[Task data Boundary: Start]

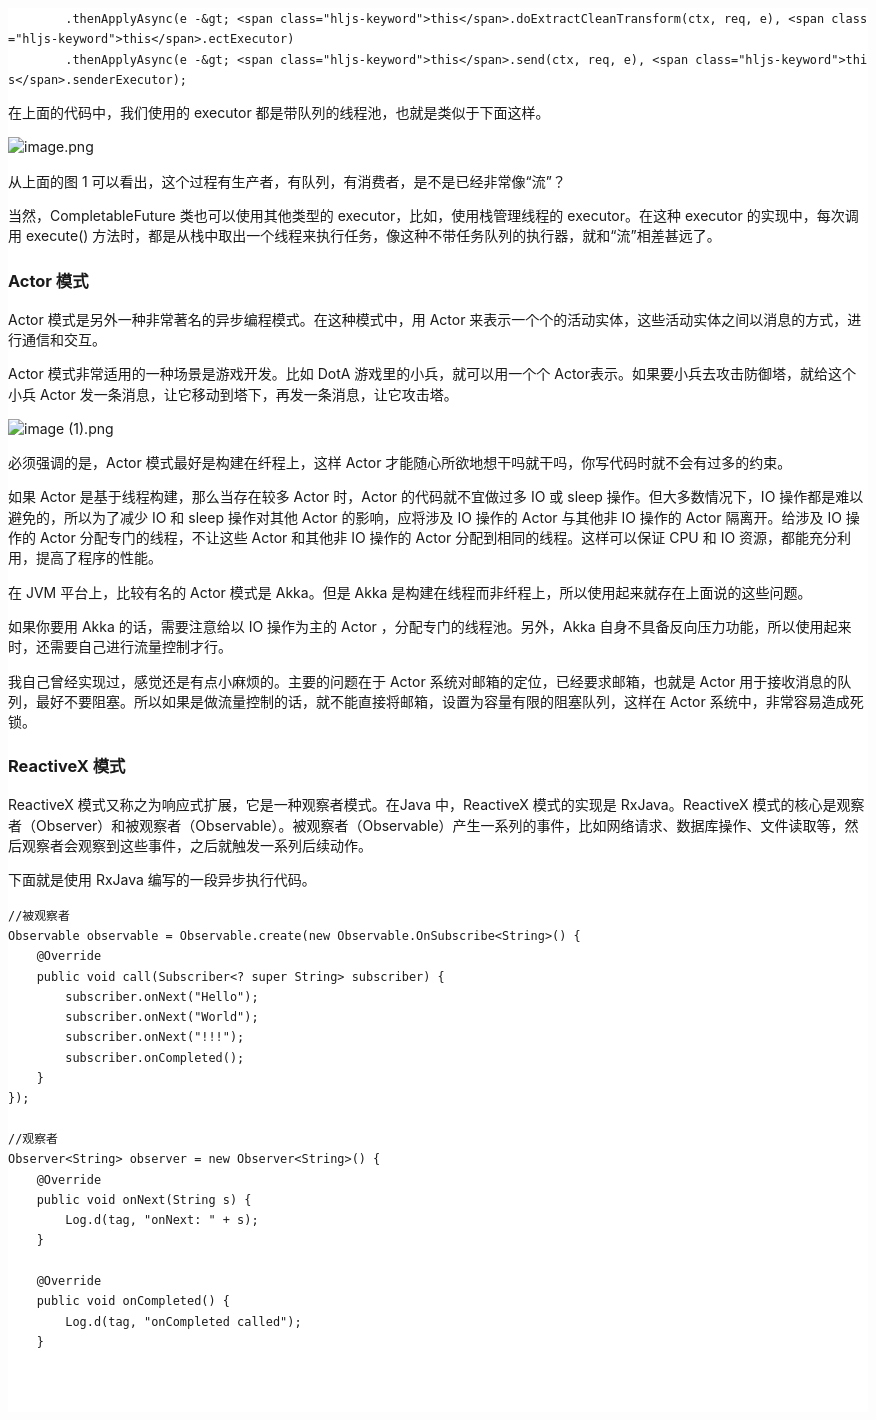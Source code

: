             .thenApplyAsync(e -&gt; <span class="hljs-keyword">this</span>.doExtractCleanTransform(ctx, req, e), <span class="hljs-keyword">this</span>.ectExecutor)
            .thenApplyAsync(e -&gt; <span class="hljs-keyword">this</span>.send(ctx, req, e), <span class="hljs-keyword">this</span>.senderExecutor);
</code></pre>
<p data-nodeid="10452">在上面的代码中，我们使用的 executor 都是带队列的线程池，也就是类似于下面这样。</p>
<p data-nodeid="10453"><img src="https://s0.lgstatic.com/i/image/M00/94/A4/CgqCHmAY-JOAOWdDAAE2zojJXe8704.png" alt="image.png" data-nodeid="10560"></p>
<p data-nodeid="10454">从上面的图 1 可以看出，这个过程有生产者，有队列，有消费者，是不是已经非常像“流”？</p>
<p data-nodeid="10455">当然，CompletableFuture 类也可以使用其他类型的 executor，比如，使用栈管理线程的 executor。在这种 executor 的实现中，每次调用 execute() 方法时，都是从栈中取出一个线程来执行任务，像这种不带任务队列的执行器，就和“流”相差甚远了。</p>
<h3 data-nodeid="10456">Actor 模式</h3>
<p data-nodeid="10641" class="">Actor 模式是另外一种非常著名的异步编程模式。在这种模式中，用 Actor 来表示一个个的活动实体，这些活动实体之间以消息的方式，进行通信和交互。</p>

<p data-nodeid="10458">Actor 模式非常适用的一种场景是游戏开发。比如 DotA 游戏里的小兵，就可以用一个个 Actor表示。如果要小兵去攻击防御塔，就给这个小兵 Actor 发一条消息，让它移动到塔下，再发一条消息，让它攻击塔。</p>
<p data-nodeid="10459"><img src="https://s0.lgstatic.com/i/image2/M01/0C/91/CgpVE2AY-J2AScvxAAFMeSLfkJI820.png" alt="image (1).png" data-nodeid="10568"></p>
<p data-nodeid="10460">必须强调的是，Actor 模式最好是构建在纤程上，这样 Actor 才能随心所欲地想干吗就干吗，你写代码时就不会有过多的约束。</p>
<p data-nodeid="10461">如果 Actor 是基于线程构建，那么当存在较多 Actor 时，Actor 的代码就不宜做过多 IO 或 sleep 操作。但大多数情况下，IO 操作都是难以避免的，所以为了减少 IO 和 sleep 操作对其他 Actor 的影响，应将涉及 IO 操作的 Actor 与其他非 IO 操作的 Actor 隔离开。给涉及 IO 操作的 Actor 分配专门的线程，不让这些 Actor 和其他非 IO 操作的 Actor 分配到相同的线程。这样可以保证 CPU 和 IO 资源，都能充分利用，提高了程序的性能。</p>
<p data-nodeid="10462">在 JVM 平台上，比较有名的 Actor 模式是 Akka。但是 Akka 是构建在线程而非纤程上，所以使用起来就存在上面说的这些问题。</p>
<p data-nodeid="10463">如果你要用 Akka 的话，需要注意给以 IO 操作为主的 Actor ，分配专门的线程池。另外，Akka 自身不具备反向压力功能，所以使用起来时，还需要自己进行流量控制才行。</p>
<p data-nodeid="10464">我自己曾经实现过，感觉还是有点小麻烦的。主要的问题在于 Actor 系统对邮箱的定位，已经要求邮箱，也就是 Actor 用于接收消息的队列，最好不要阻塞。所以如果是做流量控制的话，就不能直接将邮箱，设置为容量有限的阻塞队列，这样在 Actor 系统中，非常容易造成死锁。</p>
<h3 data-nodeid="10465">ReactiveX 模式</h3>
<p data-nodeid="11071" class="">ReactiveX 模式又称之为响应式扩展，它是一种观察者模式。在Java 中，ReactiveX 模式的实现是 RxJava。ReactiveX 模式的核心是观察者（Observer）和被观察者（Observable）。被观察者（Observable）产生一系列的事件，比如网络请求、数据库操作、文件读取等，然后观察者会观察到这些事件，之后就触发一系列后续动作。</p>

<p data-nodeid="10467">下面就是使用 RxJava 编写的一段异步执行代码。</p>
<pre class="lang-java" data-nodeid="10468"><code data-language="java"><span class="hljs-comment">//被观察者</span>
Observable observable = Observable.create(<span class="hljs-keyword">new</span> Observable.OnSubscribe&lt;String&gt;() {
&nbsp; &nbsp; <span class="hljs-meta">@Override</span>
&nbsp; &nbsp; <span class="hljs-function"><span class="hljs-keyword">public</span> <span class="hljs-keyword">void</span> <span class="hljs-title">call</span><span class="hljs-params">(Subscriber&lt;? <span class="hljs-keyword">super</span> String&gt; subscriber)</span> </span>{
&nbsp; &nbsp; &nbsp; &nbsp; subscriber.onNext(<span class="hljs-string">"Hello"</span>);
&nbsp; &nbsp; &nbsp; &nbsp; subscriber.onNext(<span class="hljs-string">"World"</span>);
&nbsp; &nbsp; &nbsp; &nbsp; subscriber.onNext(<span class="hljs-string">"!!!"</span>);
&nbsp; &nbsp; &nbsp; &nbsp; subscriber.onCompleted();
&nbsp; &nbsp; }
});
&nbsp;
<span class="hljs-comment">//观察者</span>
Observer&lt;String&gt; observer = <span class="hljs-keyword">new</span> Observer&lt;String&gt;() {
&nbsp; &nbsp; <span class="hljs-meta">@Override</span>
&nbsp; &nbsp; <span class="hljs-function"><span class="hljs-keyword">public</span> <span class="hljs-keyword">void</span> <span class="hljs-title">onNext</span><span class="hljs-params">(String s)</span> </span>{
&nbsp; &nbsp; &nbsp; &nbsp; Log.d(tag, <span class="hljs-string">"onNext: "</span> + s);
&nbsp; &nbsp; }
&nbsp;
&nbsp; &nbsp; <span class="hljs-meta">@Override</span>
&nbsp; &nbsp; <span class="hljs-function"><span class="hljs-keyword">public</span> <span class="hljs-keyword">void</span> <span class="hljs-title">onCompleted</span><span class="hljs-params">()</span> </span>{
&nbsp; &nbsp; &nbsp; &nbsp; Log.d(tag, <span class="hljs-string">"onCompleted called"</span>);
&nbsp; &nbsp; }
&nbsp;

[Task data Boundary: End]

## Work to be completed
Whenever a line of the records holds the string "void", pick it out and copy it.

## Written answer
&nbsp; &nbsp; <span class="hljs-function"><span class="hljs-keyword">public</span> <span class="hljs-keyword">void</span> <span class="hljs-title">call</span><span class="hljs-params">(Subscriber&lt;? <span class="hljs-keyword">super</span> String&gt; subscriber)</span> </span>{
&nbsp; &nbsp; <span class="hljs-function"><span class="hljs-keyword">public</span> <span class="hljs-keyword">void</span> <span class="hljs-title">onNext</span><span class="hljs-params">(String s)</span> </span>{
&nbsp; &nbsp; <span class="hljs-function"><span class="hljs-keyword">public</span> <span class="hljs-keyword">void</span> <span class="hljs-title">onCompleted</span><span class="hljs-params">()</span> </span>{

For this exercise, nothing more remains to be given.